What should I consider when negotiating a new lease of commercial property?

All the terms in a commercial lease are (in theory) negotiable and, therefore, flexible.   However, the extent to which any terms are negotiable in practice depends on various factors: market forces, the particular circumstances of each landlord and tenant and the financial standing of the tenant.   Ultimately, it is supply and demand that determines the scope for negotiation and flexibility The following points should be borne in mind throughout any negotiations:-

Generally Tenants should be aware that the letting agent, when negotiating the terms of a proposed new lease, is acting solely for the landlord, and trying to get the best deal for the landlord.   Unless the tenant has plenty of experience of leases and their potential problems, therefore, they would be well advised to appoint a suitable adviser (either a suitably-experienced lawyer or a suitably-experienced surveyor) to negotiate and advise on the proposed lease terms.   It is expensive and frustrating to try to renegotiate the fundamental lease terms once the draft lease has been submitted on the basis of terms which the landlord thought had already been agreed

Continuing relationship The relationship between the landlord and tenant will continue after the lease has been signed.   It is therefore sensible to pursue negotiations constructively and fairly, so as not generate bad feeling for the futureRepairing obligations A tenant’s repairing obligations should reflect the condition of the property at the start of the lease and the length of the lease term: someone taking on dilapidated premises for a one year term should not be expected to carry out the same repairs as someone taking on a brand new building for a 50 year lease.   The “standard” repairing obligation would require the tenant to put the property into a good state of repair, even if it was not in that state at the outset.   If a tenant wants to limit liability to maintaining the original condition of the property, a “schedule of condition” setting out the state of the property, will need to be agreed between landlord and tenant

Alterations and improvements Most commercial leases prohibit completely any structural or external alterations, and require the tenant to obtain the landlord’s consent (at the tenant’s expense) before carrying out any internal, non-structural changes.   As this can be an expensive and lengthy process, it is worth combining it with negotiations for the new lease itself (if the tenant knows at that stage that alterations will be required);   approval tends to be given more quickly if it is a precondition to the completion of the lease itself It is important to ensure that, if alterations are carried out by the tenant (or at the tenant’s expense), they should be ignored when it comes to a rent review: the tenant should not be expected to pay the capital cost of the alterations and to pay an increased rent because the alterations have improved the property

Permitted use It is vital to ensure that the proposed use of the property is permitted under the terms of the lease and not in breach of planning control: both the landlord and the local council must be content with the proposed use.   Just because the landlord agrees to the proposed use, it does not follow that the council will, and it is the tenant’s (not the landlord’s) responsibility to check this: the tenant would still be obliged to pay the full rent under the lease, even if the council prevented the proposed use of the property Also, the use of the property can have an impact on rent reviews: if the use is restricted, this will depress the rental value, but some landlords seek the best of both worlds, by restricting the permitted use but expecting the rent review to be on the basis of a more open use.   This should be resisted.

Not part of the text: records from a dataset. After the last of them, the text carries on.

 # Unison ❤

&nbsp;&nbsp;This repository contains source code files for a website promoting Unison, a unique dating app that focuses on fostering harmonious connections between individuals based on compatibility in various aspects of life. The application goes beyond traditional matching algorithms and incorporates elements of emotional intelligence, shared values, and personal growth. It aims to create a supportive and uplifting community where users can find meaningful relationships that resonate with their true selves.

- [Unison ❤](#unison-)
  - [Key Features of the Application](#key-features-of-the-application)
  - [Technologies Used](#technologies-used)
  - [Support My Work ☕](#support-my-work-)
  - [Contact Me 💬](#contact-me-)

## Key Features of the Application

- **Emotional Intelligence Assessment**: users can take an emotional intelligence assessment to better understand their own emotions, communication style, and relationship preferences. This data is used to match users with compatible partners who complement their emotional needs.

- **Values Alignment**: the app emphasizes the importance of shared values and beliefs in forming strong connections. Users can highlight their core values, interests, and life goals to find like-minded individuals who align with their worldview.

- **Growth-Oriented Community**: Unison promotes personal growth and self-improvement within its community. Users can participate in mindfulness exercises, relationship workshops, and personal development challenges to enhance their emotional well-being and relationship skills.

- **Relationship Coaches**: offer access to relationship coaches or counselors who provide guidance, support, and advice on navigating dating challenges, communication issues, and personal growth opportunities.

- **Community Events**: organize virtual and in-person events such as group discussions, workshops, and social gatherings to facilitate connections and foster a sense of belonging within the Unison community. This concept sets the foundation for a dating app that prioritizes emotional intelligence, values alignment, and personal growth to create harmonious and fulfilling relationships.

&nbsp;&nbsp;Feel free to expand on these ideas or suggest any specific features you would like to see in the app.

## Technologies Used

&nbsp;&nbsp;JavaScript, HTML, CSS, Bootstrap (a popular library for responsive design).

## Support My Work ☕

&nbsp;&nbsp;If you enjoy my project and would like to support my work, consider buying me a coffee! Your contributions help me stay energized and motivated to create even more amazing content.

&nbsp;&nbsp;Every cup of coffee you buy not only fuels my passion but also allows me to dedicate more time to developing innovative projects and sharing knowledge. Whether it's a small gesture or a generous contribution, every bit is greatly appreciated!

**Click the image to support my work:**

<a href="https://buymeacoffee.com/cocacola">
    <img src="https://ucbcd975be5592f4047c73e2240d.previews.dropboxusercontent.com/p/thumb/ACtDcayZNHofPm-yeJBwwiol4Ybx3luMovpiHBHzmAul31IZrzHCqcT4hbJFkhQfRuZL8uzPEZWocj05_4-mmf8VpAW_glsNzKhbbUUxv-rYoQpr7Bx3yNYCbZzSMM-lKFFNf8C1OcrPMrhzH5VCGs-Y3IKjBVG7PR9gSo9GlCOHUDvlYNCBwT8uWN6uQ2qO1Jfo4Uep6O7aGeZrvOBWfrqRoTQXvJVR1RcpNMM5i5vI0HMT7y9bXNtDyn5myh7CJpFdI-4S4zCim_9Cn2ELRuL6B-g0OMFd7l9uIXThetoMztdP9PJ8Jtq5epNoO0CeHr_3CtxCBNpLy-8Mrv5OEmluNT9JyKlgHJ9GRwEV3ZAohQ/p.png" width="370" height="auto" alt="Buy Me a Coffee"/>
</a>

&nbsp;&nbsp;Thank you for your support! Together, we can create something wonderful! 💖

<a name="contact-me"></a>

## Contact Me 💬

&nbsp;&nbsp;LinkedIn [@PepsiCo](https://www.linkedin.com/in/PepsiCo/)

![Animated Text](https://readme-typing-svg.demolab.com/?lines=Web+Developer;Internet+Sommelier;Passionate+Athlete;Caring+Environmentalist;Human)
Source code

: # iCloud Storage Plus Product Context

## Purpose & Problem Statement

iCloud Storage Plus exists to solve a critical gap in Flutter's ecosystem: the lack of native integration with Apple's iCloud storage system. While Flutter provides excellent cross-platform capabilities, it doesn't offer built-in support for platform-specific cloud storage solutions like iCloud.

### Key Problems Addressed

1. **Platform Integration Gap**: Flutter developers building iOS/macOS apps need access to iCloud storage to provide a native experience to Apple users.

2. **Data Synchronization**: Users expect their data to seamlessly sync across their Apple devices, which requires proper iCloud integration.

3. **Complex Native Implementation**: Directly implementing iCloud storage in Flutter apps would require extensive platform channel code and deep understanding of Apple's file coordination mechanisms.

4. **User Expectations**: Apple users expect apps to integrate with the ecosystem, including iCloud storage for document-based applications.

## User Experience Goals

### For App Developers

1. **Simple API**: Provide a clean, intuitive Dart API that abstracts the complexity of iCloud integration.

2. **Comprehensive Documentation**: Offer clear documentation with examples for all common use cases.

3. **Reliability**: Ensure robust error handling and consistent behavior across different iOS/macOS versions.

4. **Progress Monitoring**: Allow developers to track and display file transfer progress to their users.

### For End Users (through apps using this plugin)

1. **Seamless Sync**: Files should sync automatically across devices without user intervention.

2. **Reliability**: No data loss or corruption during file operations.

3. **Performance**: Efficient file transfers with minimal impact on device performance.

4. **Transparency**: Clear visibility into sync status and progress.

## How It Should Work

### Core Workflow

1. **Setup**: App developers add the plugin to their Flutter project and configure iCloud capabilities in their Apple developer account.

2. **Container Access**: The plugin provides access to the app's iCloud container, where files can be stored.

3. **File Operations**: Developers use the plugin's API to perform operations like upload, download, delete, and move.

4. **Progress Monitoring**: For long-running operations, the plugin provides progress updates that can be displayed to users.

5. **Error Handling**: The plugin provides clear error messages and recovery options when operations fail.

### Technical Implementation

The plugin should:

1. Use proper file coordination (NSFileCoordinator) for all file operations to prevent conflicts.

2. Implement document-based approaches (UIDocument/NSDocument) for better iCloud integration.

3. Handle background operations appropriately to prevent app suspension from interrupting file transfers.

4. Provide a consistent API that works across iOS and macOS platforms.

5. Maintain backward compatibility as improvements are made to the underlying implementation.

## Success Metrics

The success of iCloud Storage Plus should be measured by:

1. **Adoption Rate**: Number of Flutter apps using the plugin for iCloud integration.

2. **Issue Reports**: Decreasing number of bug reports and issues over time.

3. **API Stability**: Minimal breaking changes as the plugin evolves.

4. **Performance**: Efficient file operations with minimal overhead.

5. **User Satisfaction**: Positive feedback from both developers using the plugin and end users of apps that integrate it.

Initial rent In a falling market, where supply exceeds demand, a tenant can negotiate good terms.   In a rising market, where a landlord can afford to wait for the first rent review, confident that the reviewed rent will be a substantial increase, it may be worth the tenant’s while to agree a slightly higher initial rent than would otherwise be payable if by doing so the rent can be fixed for a longer period than normal

Insurance Under most commercial leases, the landlord arranges the buildings insurance cover but the tenant is obliged to pay the premium.   This would include insurance against loss of rent if the property is unusable as a result of an insured risk, in which case the rent payable by the tenant would be suspended.   The tenant should arrange insurance for contents, loss of profit, etc, as these aspects would not normally be covered under the landlord’s insurance

Service charges In addition to paying the rent (and the insurance premium), the tenant may have to contribute towards (or pay the whole of) the costs of repairing and maintaining the structure and exterior of any buildings, and any facilities (service conduits, accessways, etc) shared with other occupiers. This can be a significant cost, so any survey report should cover these items as well as the property that is actually to be let

VAT Even where a lease does not specifically say so, a landlord can (and sometimes must) charge VAT on the rent payable under the lease.   If the tenant is not VAT registered, this can result in a significant increase in the tenant’s overheads

Legal and other expenses Liability for each party’s legal expenses in connection with the grant of the new lease is a matter for negotiation.   In the absence of any specific arrangement, each side is liable for their own legal expenses, and this is the arrangement I prefer.   However, landlords often expect tenants to pay both sets of legal expenses – as though by granting the lease the landlord was doing the tenant a favour!   If the lease is of benefit to both parties, I see no reason why the tenant should take on the extra expense of the landlord’s legal costs.   If it is unavoidable, then it is important to get an early indication of the likely level of those costs, so that the expense can be budgeted for

Rent reviews The rent payable under a lease is likely to be reviewed during the lease term.   This review may be “upwards only” or “upwards or downwards”.   With an “upwards only” rent review, the rent will not drop if rents generally drop – good for the landlord, but bad for the tenant

Length of the lease term From the tenant’s point of view, where a full rent is to be paid, there is little merit in insisting on a long lease; this would simply mean that the tenant’s liability will last for longer.   It is better to take a short lease and renew it when it expires.   This does, however, depend on the tenant having security of tenure (see below)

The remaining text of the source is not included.